Paul Heckingbottom identifies the big problem Sheffield United are facing right now
Paul Heckingbottom, Sheffield United’s caretaker manager, has admitted imbalances in the club’s first team squad are handicapping attempts to organise an orderly exit from the Premier League.
Having lost all but six of their 30 outings in the competition so far this season, United enter Sunday’s game against Arsenal low on points, low on confidence and even lower in terms of options in key two key areas of the pitch thanks to a spate of selection issues.

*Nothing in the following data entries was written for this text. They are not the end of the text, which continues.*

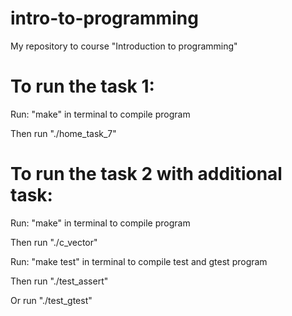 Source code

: # intro-to-programming
My repository to course "Introduction to programming"

# To run the task 1:

Run: "make" in terminal to compile program

Then run "./home_task_7"


# To run the task 2 with additional task:

Run: "make" in terminal to compile program

Then run "./c_vector"

Run: "make test" in terminal to compile test and gtest program

Then run "./test_assert"

Or run "./test_gtest"
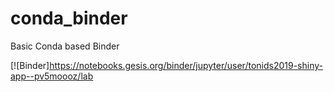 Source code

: # conda_binder
Basic Conda based Binder

[![Binder]https://notebooks.gesis.org/binder/jupyter/user/tonids2019-shiny-app--pv5moooz/lab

Although injuries have undoubtedly been a factor behind their poor results since finishing ninth in the table last term, failing to address a number of long-problems over the course of the past two transfer windows has accentuated the problems Heckingbottom inherited from Chris Wilder, following the 53-year-old’s departure four weeks ago. They include a lack of cover and options at centre-half for Jack O’Connell and John Egan - who despite returning to action at Leeds last weekend, was unable to play 90 minutes - and a top heavy attack.
“We know we are short in key areas, but we have a lot of options up front,” said Heckingbottom, who even with captain Billy Sharp ruled-out still has five strikers to choose from. “We don’t have so many at the back.”
Despite handing Iliman Ndiaye his senior debut during last month’s defeat by Leicester City, United are facing calls to draw more heavily upon their Steelphalt Academy and development programme between now and the end of the campaign; particularly with John Lundstram now looking a pale shadow of the player who took the division by storm following United’s promotion from the Championship two years ago. Lundstram’s refusal to extend his contract before it expires in June, coupled with his lacklustre displays in recent months, have angered supporters still waiting to discover who will replace Wilder at the helm.
With Sander Berge still short of fitness following surgery to repair a serious hamstring complaint, Heckingbottom must choose one of three courses of action - persevere with the Liverpudlian, change shape or draft-in a youngster.
“Sander isn’t ready,” Heckingbottom said. “He’s a couple of weeks away from training.”